> [TASK GOAL]:
Please write out the data below once more, exactly as it stands.

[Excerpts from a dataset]
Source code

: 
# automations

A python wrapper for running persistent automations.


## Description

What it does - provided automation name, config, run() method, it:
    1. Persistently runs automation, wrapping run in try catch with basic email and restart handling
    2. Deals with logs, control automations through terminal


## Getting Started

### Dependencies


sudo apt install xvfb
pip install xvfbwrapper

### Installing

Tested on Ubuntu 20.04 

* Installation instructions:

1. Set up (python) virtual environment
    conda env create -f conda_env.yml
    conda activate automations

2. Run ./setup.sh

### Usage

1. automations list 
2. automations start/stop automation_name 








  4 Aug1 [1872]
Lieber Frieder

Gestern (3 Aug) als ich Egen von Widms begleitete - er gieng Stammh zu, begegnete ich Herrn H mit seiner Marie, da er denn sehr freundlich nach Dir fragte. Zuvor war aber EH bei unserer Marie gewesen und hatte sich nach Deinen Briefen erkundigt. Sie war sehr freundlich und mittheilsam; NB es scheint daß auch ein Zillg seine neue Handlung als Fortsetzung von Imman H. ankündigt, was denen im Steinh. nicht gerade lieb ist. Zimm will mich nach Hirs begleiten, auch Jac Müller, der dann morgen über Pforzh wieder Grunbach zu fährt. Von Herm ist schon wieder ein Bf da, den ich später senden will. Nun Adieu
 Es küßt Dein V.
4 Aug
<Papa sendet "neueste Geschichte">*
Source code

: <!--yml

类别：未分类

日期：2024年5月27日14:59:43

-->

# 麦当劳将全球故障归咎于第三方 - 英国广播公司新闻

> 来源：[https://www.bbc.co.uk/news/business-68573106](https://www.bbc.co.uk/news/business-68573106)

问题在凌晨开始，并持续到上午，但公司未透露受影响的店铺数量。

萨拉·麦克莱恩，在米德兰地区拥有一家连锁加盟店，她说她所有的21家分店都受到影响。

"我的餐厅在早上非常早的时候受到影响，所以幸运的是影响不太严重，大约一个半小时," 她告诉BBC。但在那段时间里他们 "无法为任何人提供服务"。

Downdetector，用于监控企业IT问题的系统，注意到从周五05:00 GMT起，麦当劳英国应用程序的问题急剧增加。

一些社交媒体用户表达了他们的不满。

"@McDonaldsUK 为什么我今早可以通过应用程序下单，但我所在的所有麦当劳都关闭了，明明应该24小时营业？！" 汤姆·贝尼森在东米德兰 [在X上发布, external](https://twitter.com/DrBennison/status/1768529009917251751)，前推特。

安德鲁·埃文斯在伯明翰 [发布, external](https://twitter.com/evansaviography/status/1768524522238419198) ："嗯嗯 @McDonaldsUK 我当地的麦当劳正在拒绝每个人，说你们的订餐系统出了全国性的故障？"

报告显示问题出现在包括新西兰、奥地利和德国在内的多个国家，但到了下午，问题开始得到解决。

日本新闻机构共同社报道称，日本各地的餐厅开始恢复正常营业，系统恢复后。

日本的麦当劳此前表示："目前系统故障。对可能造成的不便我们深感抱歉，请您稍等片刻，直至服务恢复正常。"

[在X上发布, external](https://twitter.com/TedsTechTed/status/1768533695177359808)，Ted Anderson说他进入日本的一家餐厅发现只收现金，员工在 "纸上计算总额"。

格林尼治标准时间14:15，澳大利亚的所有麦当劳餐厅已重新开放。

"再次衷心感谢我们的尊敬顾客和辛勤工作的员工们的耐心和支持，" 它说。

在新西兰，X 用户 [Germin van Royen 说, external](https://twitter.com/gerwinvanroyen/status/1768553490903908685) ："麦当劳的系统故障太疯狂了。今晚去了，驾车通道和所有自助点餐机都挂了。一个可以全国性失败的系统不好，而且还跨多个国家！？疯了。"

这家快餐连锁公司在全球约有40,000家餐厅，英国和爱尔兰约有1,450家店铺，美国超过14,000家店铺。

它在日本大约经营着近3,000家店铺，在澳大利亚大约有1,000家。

> [EXERCISE RESULT]:
Source code

: 
# automations

A python wrapper for running persistent automations.


## Description

What it does - provided automation name, config, run() method, it:
    1. Persistently runs automation, wrapping run in try catch with basic email and restart handling
    2. Deals with logs, control automations through terminal


## Getting Started

### Dependencies


sudo apt install xvfb
pip install xvfbwrapper

### Installing

Tested on Ubuntu 20.04 

* Installation instructions:

1. Set up (python) virtual environment
    conda env create -f conda_env.yml
    conda activate automations

2. Run ./setup.sh

### Usage

1. automations list 
2. automations start/stop automation_name 








  4 Aug1 [1872]
Lieber Frieder

Gestern (3 Aug) als ich Egen von Widms begleitete - er gieng Stammh zu, begegnete ich Herrn H mit seiner Marie, da er denn sehr freundlich nach Dir fragte. Zuvor war aber EH bei unserer Marie gewesen und hatte sich nach Deinen Briefen erkundigt. Sie war sehr freundlich und mittheilsam; NB es scheint daß auch ein Zillg seine neue Handlung als Fortsetzung von Imman H. ankündigt, was denen im Steinh. nicht gerade lieb ist. Zimm will mich nach Hirs begleiten, auch Jac Müller, der dann morgen über Pforzh wieder Grunbach zu fährt. Von Herm ist schon wieder ein Bf da, den ich später senden will. Nun Adieu
 Es küßt Dein V.
4 Aug
<Papa sendet "neueste Geschichte">*
Source code

: <!--yml

类别：未分类

日期：2024年5月27日14:59:43

-->

# 麦当劳将全球故障归咎于第三方 - 英国广播公司新闻

> 来源：[https://www.bbc.co.uk/news/business-68573106](https://www.bbc.co.uk/news/business-68573106)

问题在凌晨开始，并持续到上午，但公司未透露受影响的店铺数量。

萨拉·麦克莱恩，在米德兰地区拥有一家连锁加盟店，她说她所有的21家分店都受到影响。

"我的餐厅在早上非常早的时候受到影响，所以幸运的是影响不太严重，大约一个半小时," 她告诉BBC。但在那段时间里他们 "无法为任何人提供服务"。

Downdetector，用于监控企业IT问题的系统，注意到从周五05:00 GMT起，麦当劳英国应用程序的问题急剧增加。

一些社交媒体用户表达了他们的不满。

"@McDonaldsUK 为什么我今早可以通过应用程序下单，但我所在的所有麦当劳都关闭了，明明应该24小时营业？！" 汤姆·贝尼森在东米德兰 [在X上发布, external](https://twitter.com/DrBennison/status/1768529009917251751)，前推特。

安德鲁·埃文斯在伯明翰 [发布, external](https://twitter.com/evansaviography/status/1768524522238419198) ："嗯嗯 @McDonaldsUK 我当地的麦当劳正在拒绝每个人，说你们的订餐系统出了全国性的故障？"

报告显示问题出现在包括新西兰、奥地利和德国在内的多个国家，但到了下午，问题开始得到解决。

日本新闻机构共同社报道称，日本各地的餐厅开始恢复正常营业，系统恢复后。

日本的麦当劳此前表示："目前系统故障。对可能造成的不便我们深感抱歉，请您稍等片刻，直至服务恢复正常。"

[在X上发布, external](https://twitter.com/TedsTechTed/status/1768533695177359808)，Ted Anderson说他进入日本的一家餐厅发现只收现金，员工在 "纸上计算总额"。

格林尼治标准时间14:15，澳大利亚的所有麦当劳餐厅已重新开放。

"再次衷心感谢我们的尊敬顾客和辛勤工作的员工们的耐心和支持，" 它说。

在新西兰，X 用户 [Germin van Royen 说, external](https://twitter.com/gerwinvanroyen/status/1768553490903908685) ："麦当劳的系统故障太疯狂了。今晚去了，驾车通道和所有自助点餐机都挂了。一个可以全国性失败的系统不好，而且还跨多个国家！？疯了。"

这家快餐连锁公司在全球约有40,000家餐厅，英国和爱尔兰约有1,450家店铺，美国超过14,000家店铺。

它在日本大约经营着近3,000家店铺，在澳大利亚大约有1,000家。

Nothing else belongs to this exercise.